▶
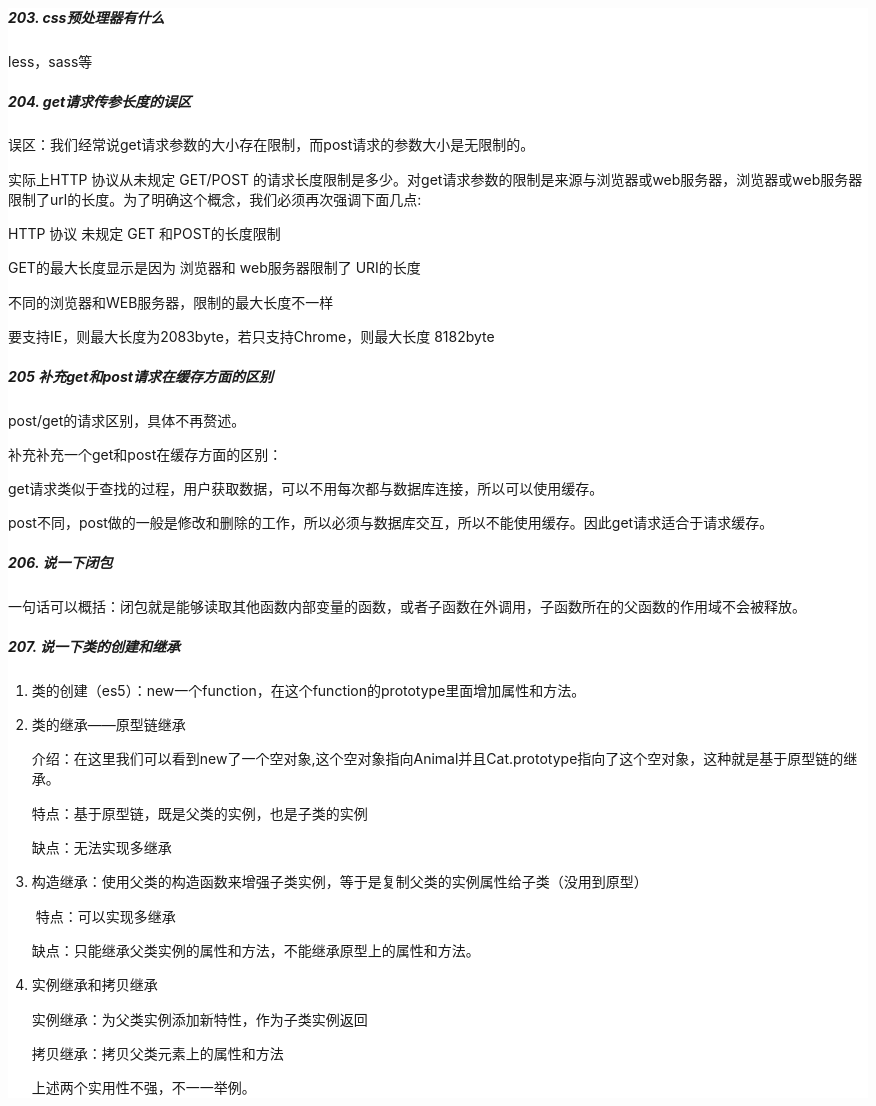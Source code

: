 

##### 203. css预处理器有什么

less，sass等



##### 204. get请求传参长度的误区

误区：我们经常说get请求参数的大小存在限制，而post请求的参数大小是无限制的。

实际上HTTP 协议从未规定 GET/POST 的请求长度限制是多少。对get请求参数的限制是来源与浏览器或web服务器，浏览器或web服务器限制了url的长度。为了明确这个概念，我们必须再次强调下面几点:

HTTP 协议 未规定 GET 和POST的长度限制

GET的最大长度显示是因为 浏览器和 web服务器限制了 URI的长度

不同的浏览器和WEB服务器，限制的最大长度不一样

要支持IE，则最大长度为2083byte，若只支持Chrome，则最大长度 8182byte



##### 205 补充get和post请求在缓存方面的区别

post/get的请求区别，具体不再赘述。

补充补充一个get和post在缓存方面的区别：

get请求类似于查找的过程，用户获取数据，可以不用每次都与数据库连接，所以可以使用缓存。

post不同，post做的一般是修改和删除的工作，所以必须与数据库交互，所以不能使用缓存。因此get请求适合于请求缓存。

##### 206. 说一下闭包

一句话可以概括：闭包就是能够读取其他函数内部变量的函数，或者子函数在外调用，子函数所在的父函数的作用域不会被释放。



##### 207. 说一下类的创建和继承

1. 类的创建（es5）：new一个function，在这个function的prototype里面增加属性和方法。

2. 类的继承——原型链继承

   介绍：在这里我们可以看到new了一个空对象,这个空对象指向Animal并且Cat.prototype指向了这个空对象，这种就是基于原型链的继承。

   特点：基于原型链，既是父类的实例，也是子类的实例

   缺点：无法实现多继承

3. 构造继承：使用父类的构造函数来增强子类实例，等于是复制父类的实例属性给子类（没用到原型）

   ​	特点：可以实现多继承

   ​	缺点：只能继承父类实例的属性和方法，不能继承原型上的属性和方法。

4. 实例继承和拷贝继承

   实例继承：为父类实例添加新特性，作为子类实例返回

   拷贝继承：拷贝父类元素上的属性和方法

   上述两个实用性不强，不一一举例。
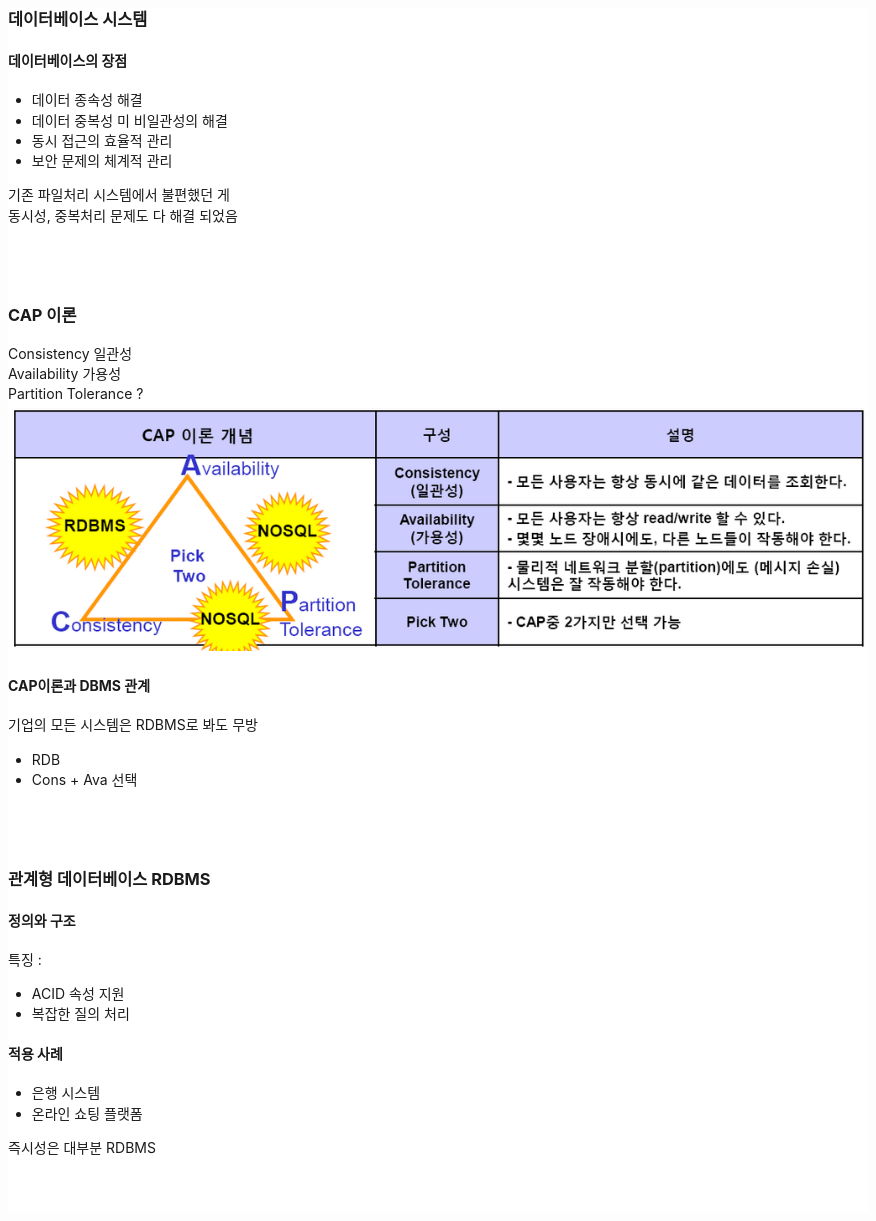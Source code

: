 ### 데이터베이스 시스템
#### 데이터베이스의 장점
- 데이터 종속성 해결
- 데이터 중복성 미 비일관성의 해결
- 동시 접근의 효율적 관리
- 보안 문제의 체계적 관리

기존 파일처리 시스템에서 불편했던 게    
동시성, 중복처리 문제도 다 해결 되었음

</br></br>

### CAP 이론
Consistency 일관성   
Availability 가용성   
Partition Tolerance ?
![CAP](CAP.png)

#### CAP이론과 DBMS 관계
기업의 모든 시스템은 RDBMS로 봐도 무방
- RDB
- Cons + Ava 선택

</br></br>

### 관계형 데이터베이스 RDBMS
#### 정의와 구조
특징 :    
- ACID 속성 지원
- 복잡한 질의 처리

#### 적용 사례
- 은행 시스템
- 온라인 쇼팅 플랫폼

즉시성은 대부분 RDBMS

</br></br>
◀
Work to be completed: Word for word, quote the full listing, omitting every picture.

Result of the exercise:
Source code

: 

##### 203. css预处理器有什么

less，sass等



##### 204. get请求传参长度的误区

误区：我们经常说get请求参数的大小存在限制，而post请求的参数大小是无限制的。

实际上HTTP 协议从未规定 GET/POST 的请求长度限制是多少。对get请求参数的限制是来源与浏览器或web服务器，浏览器或web服务器限制了url的长度。为了明确这个概念，我们必须再次强调下面几点:

HTTP 协议 未规定 GET 和POST的长度限制

GET的最大长度显示是因为 浏览器和 web服务器限制了 URI的长度

不同的浏览器和WEB服务器，限制的最大长度不一样

要支持IE，则最大长度为2083byte，若只支持Chrome，则最大长度 8182byte



##### 205 补充get和post请求在缓存方面的区别

post/get的请求区别，具体不再赘述。

补充补充一个get和post在缓存方面的区别：

get请求类似于查找的过程，用户获取数据，可以不用每次都与数据库连接，所以可以使用缓存。

post不同，post做的一般是修改和删除的工作，所以必须与数据库交互，所以不能使用缓存。因此get请求适合于请求缓存。

##### 206. 说一下闭包

一句话可以概括：闭包就是能够读取其他函数内部变量的函数，或者子函数在外调用，子函数所在的父函数的作用域不会被释放。



##### 207. 说一下类的创建和继承

1. 类的创建（es5）：new一个function，在这个function的prototype里面增加属性和方法。

2. 类的继承——原型链继承

   介绍：在这里我们可以看到new了一个空对象,这个空对象指向Animal并且Cat.prototype指向了这个空对象，这种就是基于原型链的继承。

   特点：基于原型链，既是父类的实例，也是子类的实例

   缺点：无法实现多继承

3. 构造继承：使用父类的构造函数来增强子类实例，等于是复制父类的实例属性给子类（没用到原型）

   ​	特点：可以实现多继承

   ​	缺点：只能继承父类实例的属性和方法，不能继承原型上的属性和方法。

4. 实例继承和拷贝继承

   实例继承：为父类实例添加新特性，作为子类实例返回

   拷贝继承：拷贝父类元素上的属性和方法

   上述两个实用性不强，不一一举例。
Source code

: ### 데이터베이스 시스템
#### 데이터베이스의 장점
- 데이터 종속성 해결
- 데이터 중복성 미 비일관성의 해결
- 동시 접근의 효율적 관리
- 보안 문제의 체계적 관리

기존 파일처리 시스템에서 불편했던 게    
동시성, 중복처리 문제도 다 해결 되었음

</br></br>

### CAP 이론
Consistency 일관성   
Availability 가용성   
Partition Tolerance ?
![CAP](CAP.png)

#### CAP이론과 DBMS 관계
기업의 모든 시스템은 RDBMS로 봐도 무방
- RDB
- Cons + Ava 선택

</br></br>

### 관계형 데이터베이스 RDBMS
#### 정의와 구조
특징 :    
- ACID 속성 지원
- 복잡한 질의 처리

#### 적용 사례
- 은행 시스템
- 온라인 쇼팅 플랫폼

즉시성은 대부분 RDBMS

</br></br>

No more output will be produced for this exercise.